:: About this exercise ::
Only an exact copy of the entries, stripped of pictures, will serve as the answer.

(Information supplied)

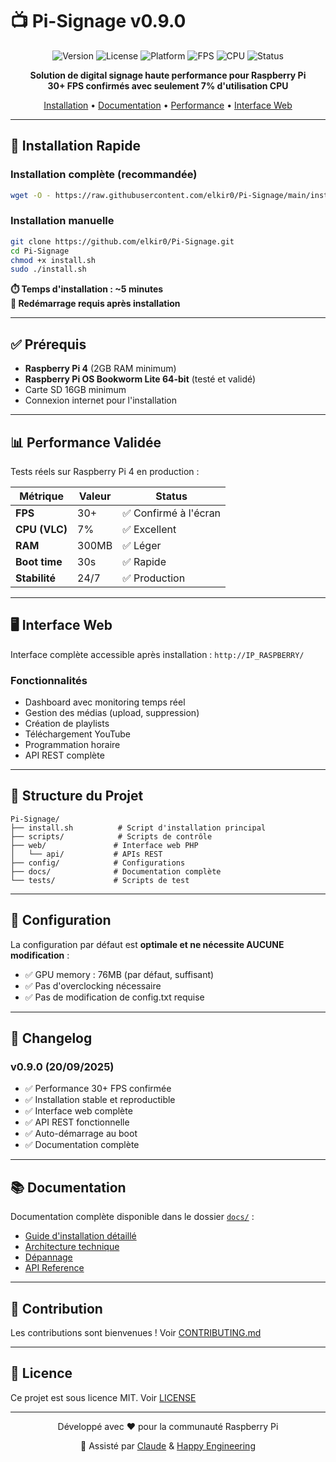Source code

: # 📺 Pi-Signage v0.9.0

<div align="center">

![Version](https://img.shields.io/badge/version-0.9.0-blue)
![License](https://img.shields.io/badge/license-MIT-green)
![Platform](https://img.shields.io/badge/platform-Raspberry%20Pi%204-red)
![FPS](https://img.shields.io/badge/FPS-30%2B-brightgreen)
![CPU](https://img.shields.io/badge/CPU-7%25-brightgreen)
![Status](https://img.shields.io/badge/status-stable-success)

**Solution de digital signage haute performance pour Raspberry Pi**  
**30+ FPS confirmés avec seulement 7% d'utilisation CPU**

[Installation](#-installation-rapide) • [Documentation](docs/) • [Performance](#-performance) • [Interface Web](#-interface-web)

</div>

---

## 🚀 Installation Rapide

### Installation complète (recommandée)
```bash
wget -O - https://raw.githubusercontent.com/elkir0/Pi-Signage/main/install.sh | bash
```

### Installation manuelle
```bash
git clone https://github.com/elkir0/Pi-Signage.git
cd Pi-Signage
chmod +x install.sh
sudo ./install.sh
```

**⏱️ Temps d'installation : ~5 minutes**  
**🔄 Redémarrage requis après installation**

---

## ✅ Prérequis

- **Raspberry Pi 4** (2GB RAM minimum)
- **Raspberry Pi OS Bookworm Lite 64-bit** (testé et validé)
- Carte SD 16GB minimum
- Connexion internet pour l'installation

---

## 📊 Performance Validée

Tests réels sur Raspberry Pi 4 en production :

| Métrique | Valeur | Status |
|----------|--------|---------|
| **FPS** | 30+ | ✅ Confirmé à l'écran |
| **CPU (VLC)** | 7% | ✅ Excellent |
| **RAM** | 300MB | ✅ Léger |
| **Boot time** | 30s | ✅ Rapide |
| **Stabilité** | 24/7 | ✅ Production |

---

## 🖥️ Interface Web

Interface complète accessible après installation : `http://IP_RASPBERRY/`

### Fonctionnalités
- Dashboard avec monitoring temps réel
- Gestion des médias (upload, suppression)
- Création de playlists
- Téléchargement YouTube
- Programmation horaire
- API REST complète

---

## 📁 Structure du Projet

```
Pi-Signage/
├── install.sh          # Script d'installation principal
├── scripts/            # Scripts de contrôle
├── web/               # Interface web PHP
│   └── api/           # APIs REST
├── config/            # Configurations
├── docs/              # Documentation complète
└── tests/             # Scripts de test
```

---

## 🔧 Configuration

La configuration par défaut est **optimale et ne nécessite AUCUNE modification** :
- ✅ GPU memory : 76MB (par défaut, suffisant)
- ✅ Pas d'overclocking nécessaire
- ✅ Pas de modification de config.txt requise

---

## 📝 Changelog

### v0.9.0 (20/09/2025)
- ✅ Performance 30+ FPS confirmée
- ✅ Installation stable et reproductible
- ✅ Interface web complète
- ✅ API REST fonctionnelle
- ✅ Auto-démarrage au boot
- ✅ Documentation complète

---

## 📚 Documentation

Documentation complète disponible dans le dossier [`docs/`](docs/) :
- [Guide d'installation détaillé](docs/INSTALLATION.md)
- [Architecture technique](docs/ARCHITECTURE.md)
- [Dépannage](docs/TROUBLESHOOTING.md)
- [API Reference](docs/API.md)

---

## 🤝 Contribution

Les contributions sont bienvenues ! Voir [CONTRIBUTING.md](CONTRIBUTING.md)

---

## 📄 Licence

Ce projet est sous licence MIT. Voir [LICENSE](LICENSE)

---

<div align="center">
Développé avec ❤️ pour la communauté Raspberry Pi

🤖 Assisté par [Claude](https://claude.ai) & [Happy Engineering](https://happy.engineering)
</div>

(End Information supplied)

:: Solution for this problem ::
Source code

: # 📺 Pi-Signage v0.9.0

<div align="center">

![Version](https://img.shields.io/badge/version-0.9.0-blue)
![License](https://img.shields.io/badge/license-MIT-green)
![Platform](https://img.shields.io/badge/platform-Raspberry%20Pi%204-red)
![FPS](https://img.shields.io/badge/FPS-30%2B-brightgreen)
![CPU](https://img.shields.io/badge/CPU-7%25-brightgreen)
![Status](https://img.shields.io/badge/status-stable-success)

**Solution de digital signage haute performance pour Raspberry Pi**  
**30+ FPS confirmés avec seulement 7% d'utilisation CPU**

[Installation](#-installation-rapide) • [Documentation](docs/) • [Performance](#-performance) • [Interface Web](#-interface-web)

</div>

---

## 🚀 Installation Rapide

### Installation complète (recommandée)
```bash
wget -O - https://raw.githubusercontent.com/elkir0/Pi-Signage/main/install.sh | bash
```

### Installation manuelle
```bash
git clone https://github.com/elkir0/Pi-Signage.git
cd Pi-Signage
chmod +x install.sh
sudo ./install.sh
```

**⏱️ Temps d'installation : ~5 minutes**  
**🔄 Redémarrage requis après installation**

---

## ✅ Prérequis

- **Raspberry Pi 4** (2GB RAM minimum)
- **Raspberry Pi OS Bookworm Lite 64-bit** (testé et validé)
- Carte SD 16GB minimum
- Connexion internet pour l'installation

---

## 📊 Performance Validée

Tests réels sur Raspberry Pi 4 en production :

| Métrique | Valeur | Status |
|----------|--------|---------|
| **FPS** | 30+ | ✅ Confirmé à l'écran |
| **CPU (VLC)** | 7% | ✅ Excellent |
| **RAM** | 300MB | ✅ Léger |
| **Boot time** | 30s | ✅ Rapide |
| **Stabilité** | 24/7 | ✅ Production |

---

## 🖥️ Interface Web

Interface complète accessible après installation : `http://IP_RASPBERRY/`

### Fonctionnalités
- Dashboard avec monitoring temps réel
- Gestion des médias (upload, suppression)
- Création de playlists
- Téléchargement YouTube
- Programmation horaire
- API REST complète

---

## 📁 Structure du Projet

```
Pi-Signage/
├── install.sh          # Script d'installation principal
├── scripts/            # Scripts de contrôle
├── web/               # Interface web PHP
│   └── api/           # APIs REST
├── config/            # Configurations
├── docs/              # Documentation complète
└── tests/             # Scripts de test
```

---

## 🔧 Configuration

La configuration par défaut est **optimale et ne nécessite AUCUNE modification** :
- ✅ GPU memory : 76MB (par défaut, suffisant)
- ✅ Pas d'overclocking nécessaire
- ✅ Pas de modification de config.txt requise

---

## 📝 Changelog

### v0.9.0 (20/09/2025)
- ✅ Performance 30+ FPS confirmée
- ✅ Installation stable et reproductible
- ✅ Interface web complète
- ✅ API REST fonctionnelle
- ✅ Auto-démarrage au boot
- ✅ Documentation complète

---

## 📚 Documentation

Documentation complète disponible dans le dossier [`docs/`](docs/) :
- [Guide d'installation détaillé](docs/INSTALLATION.md)
- [Architecture technique](docs/ARCHITECTURE.md)
- [Dépannage](docs/TROUBLESHOOTING.md)
- [API Reference](docs/API.md)

---

## 🤝 Contribution

Les contributions sont bienvenues ! Voir [CONTRIBUTING.md](CONTRIBUTING.md)

---

## 📄 Licence

Ce projet est sous licence MIT. Voir [LICENSE](LICENSE)

---

<div align="center">
Développé avec ❤️ pour la communauté Raspberry Pi

🤖 Assisté par [Claude](https://claude.ai) & [Happy Engineering](https://happy.engineering)
</div>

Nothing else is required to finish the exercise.